The industrial development is in the town of Ardeşen itself, which is on the coast near the mouth of the Fırtına River. Ardeşen has a lot of beautiful public buildings and apartment blocks. The busy coast road through Ardeşen leads up to Turkey's border with Georgia. The cuisine is like the typical Turkish menu, but there are a lot of special foods typical for the region like minci / cökelek or muhlama, to mention only some of the rich cuisine of Ardeşen. Ardeşen has some local radio, TV and newspapers, like Ardeşen'in Sesi.

The income from tea growing has brought more amenities to Ardeşen but the traditional rural lifestyle persists; many of the people in the countryside are ethnic Laz and the older generations in particular continue to speak the Laz language, although their traditional clothing has disappeared with the ban on growing hemp. Education, however, is quite successful, with literacy rates of 97% among men and 89% among women.

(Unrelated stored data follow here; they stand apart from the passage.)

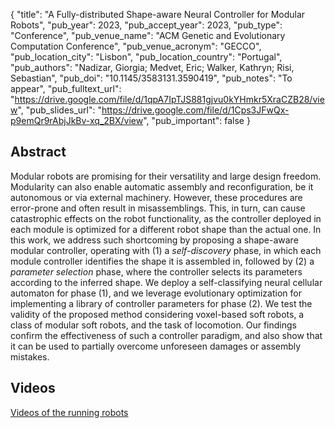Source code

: {
  "title": "A Fully-distributed Shape-aware Neural Controller for Modular Robots",
  "pub_year": 2023,
  "pub_accept_year": 2023,
  "pub_type": "Conference",
  "pub_venue_name": "ACM Genetic and Evolutionary Computation Conference",
  "pub_venue_acronym": "GECCO",
  "pub_location_city": "Lisbon",
  "pub_location_country": "Portugal",
  "pub_authors": "Nadizar, Giorgia; Medvet, Eric; Walker, Kathryn; Risi, Sebastian",
  "pub_doi": "10.1145/3583131.3590419",
  "pub_notes": "To appear",
  "pub_fulltext_url": "https://drive.google.com/file/d/1qpA7IpTJS881gjvu0kYHmkr5XraCZB28/view",
  "pub_slides_url": "https://drive.google.com/file/d/1Cps3JFwQx-p9emQr9rAbjJkBv-xq_2BX/view",
  "pub_important": false
}

## Abstract
Modular robots are promising for their versatility and large design freedom. Modularity can also enable automatic assembly and reconfiguration, be it autonomous or via external machinery. However, these procedures are error-prone and often result in misassemblings. This, in turn, can cause catastrophic effects on the robot functionality, as the controller deployed in each module is optimized for a different robot shape than the actual one. In this work, we address such shortcoming by proposing a shape-aware modular controller, operating with (1) a *self-discovery* phase, in which each module controller identifies the shape it is assembled in, followed by (2) a *parameter selection* phase, where the controller selects its parameters according to the inferred shape. We deploy a self-classifying neural cellular automaton for phase (1), and we leverage evolutionary optimization for implementing a library of controller parameters for phase (2). We test the validity of the proposed method considering voxel-based soft robots, a class of modular soft robots, and the task of locomotion. Our findings confirm the effectiveness of such a controller paradigm, and also show that it can be used to partially overcome unforeseen damages or assembly mistakes.

## Videos
[Videos of the running robots](https://drive.google.com/drive/u/1/folders/12t2Wt07PzQCRFTkeEwCi4rK_71F9S650)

The people of Ardeşen have a reputation for their love of firearms; most people tend to carry them. home-made small arms are a thriving trade, to such an extent that in 1991 the state established a factory here to produce them legally and try to bring the industry under control. Even the municipality logo features a picture of a mosque and a revolver.

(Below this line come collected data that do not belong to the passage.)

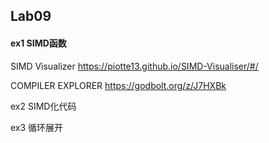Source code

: ## Lab09

#### ex1  SIMD函数

SIMD Visualizer https://piotte13.github.io/SIMD-Visualiser/#/

COMPILER EXPLORER https://godbolt.org/z/J7HXBk

ex2  SIMD化代码

ex3  循环展开
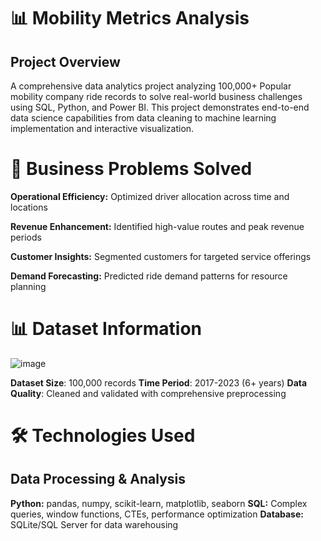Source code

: # 📊 Mobility Metrics Analysis

## Project Overview
A comprehensive data analytics project analyzing 100,000+ Popular mobility company ride records to solve real-world business challenges using SQL, Python, and Power BI. This project demonstrates end-to-end data science capabilities from data cleaning to machine learning implementation and interactive visualization.

# 🎯 Business Problems Solved
**Operational Efficiency:** Optimized driver allocation across time and locations

**Revenue Enhancement:** Identified high-value routes and peak revenue periods

**Customer Insights:** Segmented customers for targeted service offerings

**Demand Forecasting:** Predicted ride demand patterns for resource planning


# 📊 Dataset Information

![image](https://github.com/user-attachments/assets/161e257a-2f68-4c21-a8c7-563f0f9b8d21)

**Dataset Size**: 100,000 records
**Time Period**: 2017-2023 (6+ years)
**Data Quality**: Cleaned and validated with comprehensive preprocessing

# 🛠️ Technologies Used

## Data Processing & Analysis

**Python:** pandas, numpy, scikit-learn, matplotlib, seaborn
**SQL:** Complex queries, window functions, CTEs, performance optimization
**Database:** SQLite/SQL Server for data warehousing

The municipality consists of the following 23 quarters: Bahar, Başmahalle, Cami, Düz, Elmalık, Kahveciler, Kavaklıdere, Kuzey, Merkez, Müftü, Şentepe, Yayla, Yenimahalle, Barış, Deniz, Fırtına, Çiftekavak, Işıklı, Yavuzselim, Cumhuriyet, Fatih, Konaktepe and Taşbaşı.

==Climate==
Ardeşen has an oceanic climate (Köppen: Cfb).

Climate data for Ardeşen
| Month | Jan | Feb | Mar | Apr | May | Jun | Jul | Aug | Sep | Oct | Nov | Dec | Year |
| Daily mean °C (°F) | 6.6 (43.9) | 6.9 (44.4) | 8.1 (46.6) | 11.9 (53.4) | 15.5 (59.9) | 19.4 (66.9) | 21.7 (71.1) | 21.8 (71.2) | 19.4 (66.9) | 15.6 (60.1) | 12.1 (53.8) | 8.5 (47.3) | 14.0 (57.2) |
| Average precipitation mm (inches) | 194 (7.6) | 142 (5.6) | 118 (4.6) | 85 (3.3) | 79 (3.1) | 140 (5.5) | 121 (4.8) | 156 (6.1) | 200 (7.9) | 249 (9.8) | 217 (8.5) | 224 (8.8) | 1,925 (75.6) |
Source: Climate-Data.org

==Sport==
The Ardeşen GSK, a women's handball club, play in the Turkish Women's Handball Super League.

The town has multiple football clubs, the main one being Ardeşenspor.

==Places of interest==
- Fırtına Deresi, a river running down from the Kaçkars, is used for rafting.
- Tunca (Dutxe), where the 'formulaz' traditional car races take place.